High-Level Architecture

The following diagram provides a high-level overview of the architecture for high availability for cloud licensing.

The elements in this diagram are described below.

Client Application

The client (protected) application integrates with the Sentinel LDK Licensing API. You can configure the Licensing API (or License Manager) INI file to set serveraddr with the DNS address.

The Licensing API (or License Manager) always attempts to contact all of the available License Managers in parallel, and it uses the one that responds.

The Licensing API for cloud licensing uses HTTP with a proprietary cryptographic algorithm. This protocol is similar to TLS-PSK.

Regardless of the protocol used, security is guaranteed by the identity protocol, which provides authentication for both the server and client sides and ensures confidentiality through encryption.

The extra HTTPS layer is mainly intended to satisfy potential regulatory requirements. However, HTTPS affects performance because setting up the secure channel requires additional communication round trips between the client and the server.

Thales recommends that from the LM side, the customer use a reverse proxy or a load balancer to enable HTTPS. Internally, these use the HTTP protocol (this is a common practice in the industry).

On the client side, if the LM service is hosted by the software vendor, the vendor must call the hasp_config function (in the native Licensing API) to set the public certificate, or the identity string should include the 443 port. For example: ZP7MMCG:oBWAAQCBEG8khbnRdNWldr9xQHZEphc@LM_HOST:443.

For CL keys hosted by Thales, HTTPS is always enforced automatically. No action is required.

DNS Service

When two license manager services bring redundancy capability, the load balancer (NGINX) itself can still leave a single point of failure. High availability for the load balancer layer can be improved using one of the following options:

>Using DNS with single floating IP address

Floating IP is a static public IPv4 address that can be attached to both reverse proxy instances. It directs traffic to one instance at the time and can be switched between multiple instances immediately. For this option, the DNS record only needs to contain one static IP address.

>Using DNS with multiple IP addresses

You can create a DNS “A” record to store multiple IP addresses of reverse proxy instances.

Reverse Proxy

The reverse proxy should be configured as active-active mode. As a result, license requests will be redirected to one of License Managers based on the load balancing policy. For example, round-robin or least-connected load balancing can be used. If one of the License Managers is down, a "retry login" mechanism implementation is not required in the client application code for active-active deployment.

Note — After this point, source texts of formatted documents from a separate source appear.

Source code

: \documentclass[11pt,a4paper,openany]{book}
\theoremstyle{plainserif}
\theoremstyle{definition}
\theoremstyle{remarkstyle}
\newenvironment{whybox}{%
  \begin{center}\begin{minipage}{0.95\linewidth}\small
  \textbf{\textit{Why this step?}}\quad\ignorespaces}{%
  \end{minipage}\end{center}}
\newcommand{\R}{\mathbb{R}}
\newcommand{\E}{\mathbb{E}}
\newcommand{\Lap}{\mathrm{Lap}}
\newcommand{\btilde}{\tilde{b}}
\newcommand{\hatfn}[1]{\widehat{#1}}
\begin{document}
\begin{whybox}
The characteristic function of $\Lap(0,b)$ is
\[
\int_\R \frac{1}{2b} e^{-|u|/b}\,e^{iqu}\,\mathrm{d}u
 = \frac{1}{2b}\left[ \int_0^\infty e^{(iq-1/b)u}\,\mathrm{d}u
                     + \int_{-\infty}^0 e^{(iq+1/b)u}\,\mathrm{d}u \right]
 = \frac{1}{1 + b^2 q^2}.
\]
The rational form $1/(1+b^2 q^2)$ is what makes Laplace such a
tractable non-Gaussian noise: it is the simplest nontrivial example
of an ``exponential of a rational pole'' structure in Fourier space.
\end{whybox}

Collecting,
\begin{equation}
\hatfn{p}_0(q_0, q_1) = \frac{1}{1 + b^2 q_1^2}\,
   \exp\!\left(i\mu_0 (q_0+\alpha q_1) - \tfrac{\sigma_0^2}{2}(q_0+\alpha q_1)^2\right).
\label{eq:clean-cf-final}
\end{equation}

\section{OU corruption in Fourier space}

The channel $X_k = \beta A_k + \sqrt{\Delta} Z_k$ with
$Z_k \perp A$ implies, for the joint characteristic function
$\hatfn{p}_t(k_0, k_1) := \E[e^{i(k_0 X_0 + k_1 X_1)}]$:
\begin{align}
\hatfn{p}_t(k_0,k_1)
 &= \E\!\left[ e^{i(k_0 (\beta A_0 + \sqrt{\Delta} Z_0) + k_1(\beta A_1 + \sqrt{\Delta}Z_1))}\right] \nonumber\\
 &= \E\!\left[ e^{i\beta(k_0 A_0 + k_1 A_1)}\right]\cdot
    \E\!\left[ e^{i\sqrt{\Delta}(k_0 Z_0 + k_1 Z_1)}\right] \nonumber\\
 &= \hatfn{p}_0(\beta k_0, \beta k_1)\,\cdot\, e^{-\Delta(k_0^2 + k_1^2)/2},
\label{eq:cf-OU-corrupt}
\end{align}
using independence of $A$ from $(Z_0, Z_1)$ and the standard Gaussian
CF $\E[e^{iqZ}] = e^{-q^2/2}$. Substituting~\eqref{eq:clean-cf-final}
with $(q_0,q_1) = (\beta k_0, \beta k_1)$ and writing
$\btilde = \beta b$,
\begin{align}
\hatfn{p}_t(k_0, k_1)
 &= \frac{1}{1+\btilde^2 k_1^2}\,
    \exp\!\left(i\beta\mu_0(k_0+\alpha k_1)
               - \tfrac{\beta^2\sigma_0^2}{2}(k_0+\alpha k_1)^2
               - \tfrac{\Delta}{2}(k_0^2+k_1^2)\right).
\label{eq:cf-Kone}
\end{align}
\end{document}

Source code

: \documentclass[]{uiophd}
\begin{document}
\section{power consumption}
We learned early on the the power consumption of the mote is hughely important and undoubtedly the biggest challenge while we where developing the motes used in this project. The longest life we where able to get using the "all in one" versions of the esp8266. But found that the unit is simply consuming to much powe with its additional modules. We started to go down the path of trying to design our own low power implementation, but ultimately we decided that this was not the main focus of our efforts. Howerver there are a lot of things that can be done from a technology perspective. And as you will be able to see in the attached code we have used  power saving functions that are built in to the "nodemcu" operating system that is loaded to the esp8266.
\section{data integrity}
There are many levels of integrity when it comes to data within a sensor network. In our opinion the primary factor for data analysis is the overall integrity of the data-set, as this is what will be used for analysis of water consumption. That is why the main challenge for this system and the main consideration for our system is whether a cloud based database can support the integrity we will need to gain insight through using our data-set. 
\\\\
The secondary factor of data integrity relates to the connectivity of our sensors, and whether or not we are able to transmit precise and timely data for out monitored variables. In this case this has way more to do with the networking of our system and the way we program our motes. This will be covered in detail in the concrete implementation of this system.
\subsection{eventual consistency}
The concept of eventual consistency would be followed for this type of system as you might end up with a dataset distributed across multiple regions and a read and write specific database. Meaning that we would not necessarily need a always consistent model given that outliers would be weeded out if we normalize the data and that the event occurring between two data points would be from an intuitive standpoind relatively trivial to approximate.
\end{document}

The reverse proxy can perform an active health check via the following License Manager health check end point: /sentinel/ldk/v1/healthz

When a load balancer is used, it should be configured to use the same License Manager service instance for a given client or session. For more information, see Requirements for the License Server Machines.

Load Balancer Policy

Sentinel Licensing API is not a stateless API. When using this API, you must configure a sticky session policy in the load balancer or reverse proxy to ensure that a client request is redirected to a specific network server for the duration of a session.

In general, cloud licensing supports three sticky session policies:

>IP hash – The IP address of the client is used to determine which server receives the request.

>Consistent hash – The client generates a unique ID. Sentinel LicensingAPI has a special HTTP header (X-LDK-Instance).

>Session cookies – The load balancer assigns a unique cookie ID back to client, and the next request from the client carries this cookie back to the load balancer.

License Manager Service (LMS)

The high-availability solution is only valid for an LMS based on trusted license storage. To enable this type of storage, you must first set environment variables or use the License Manager INI file to enable the License Managers to connect to the MySQL database. Next, you use Sentinel EMS to generate an authorization file, and apply the file to one of the License Manager instance. This enables the License Managers to use the MySQL database as a trusted license storage.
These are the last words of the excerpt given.